Senatore Sergio Mattarella,

Le scrivo perché sono un padre che è disperato, un padre che piange, un padre che vede la propria figlia da più di cento giorni disperarsi e piangere su un letto d'Ospedale. Le scrivo perché non ho più favole da raccontare nella notte al piccolo William, che chiede della sua dolce mamma e del suo piccolo amico Diuk. Diuk era il suo cagnolino ,il regalo di una amica della mamma al dolce William. Un cagnolino di appena un anno, morto bruciato nel tentativo di salvare la sua padroncina. William sa che è ancora ricoverato a Catanzaro in una Clinica veterinaria. Signor Presidente chi ha il coraggio di dire al piccolo William che il suo adorato Diuk non c'è più? Le scrivo perché non ho più il coraggio di vedere mia figlia tutta fasciata distesa immobile su quel letto d'Ospedale, Le scrivo perché non vedo più mia figlia sorridere, scherzare, gioire più da quel giorno. Lei scrivo, gentile Signor Presidente, per dirle che quando le sono accanto non la posso toccare o abbracciare, posso solo vederla triste, con gli occhi spenti da quelle fiamme. Da quelle fiamme mortali di quel giorno. Posso solo ascoltare i suoi dolori, che come delle serpi notte e giorno con la lingua di fuoco le mordono la pelle.
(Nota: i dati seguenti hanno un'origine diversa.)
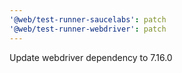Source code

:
 ```yaml
---
'@web/test-runner-saucelabs': patch
'@web/test-runner-webdriver': patch
---
```


Update webdriver dependency to 7.16.0
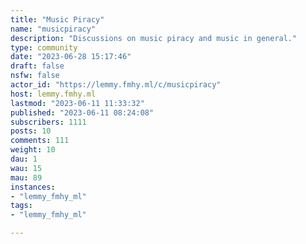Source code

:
 ```yaml
---
title: "Music Piracy" 
name: "musicpiracy"
description: "Discussions on music piracy and music in general."
type: community
date: "2023-06-28 15:17:46"
draft: false
nsfw: false
actor_id: "https://lemmy.fmhy.ml/c/musicpiracy"
host: lemmy.fmhy.ml
lastmod: "2023-06-11 11:33:32"
published: "2023-06-11 08:24:08"
subscribers: 1111
posts: 10
comments: 111
weight: 10
dau: 1
wau: 15
mau: 89
instances:
- "lemmy_fmhy_ml"
tags: 
- "lemmy_fmhy_ml"

---
```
Le scrivo perché non so ancora quando potrà tornare a casa e non so ancora dopo  quanto ancora interventi nel tempo dovrà subire e soffrire..
Le scrivo perché sono un italiano che ha sempre creduto nella giustizia, Le scrivo perché sono un uomo, un padre un figlio al quale i genitori hanno insegnato a rispettare il prossimo, la famiglia e le Istituzioni , inculcando al cuore solo parole d'amore. Mio Padre, che è stato un Ufficiale, un ferito più volte decorato, della seconda guerra mondiale, raccontava a noi figli che non esiste cosa più bella della libertà e della pace in terra e in famiglia…E che la guerra è una brutta bestia! Le scrivo perché son un padre amareggiato, un padre che crede nei valori della Bandiera del suo Tricolore e nel valore della Patria, che crede e rispetta chi con onore indossa una divisa. Le scrivo, gentile Signor Presidente, perché credo nella legge, perché sono un Italiano che ancora crede in quei valori proclamati nella Costituzione Italiana, Le scrivo perché non ho più lacrime da versare…Le scrivo perché voglio che chi ha sbagliato, nei confronti di mia figlia, abbia il coraggio, guardandola in faccia di chiederle con umiltà scusa.. e di provare con molta umiltà scendendo dal suo alto Palcoscenico d'autorità a immaginare.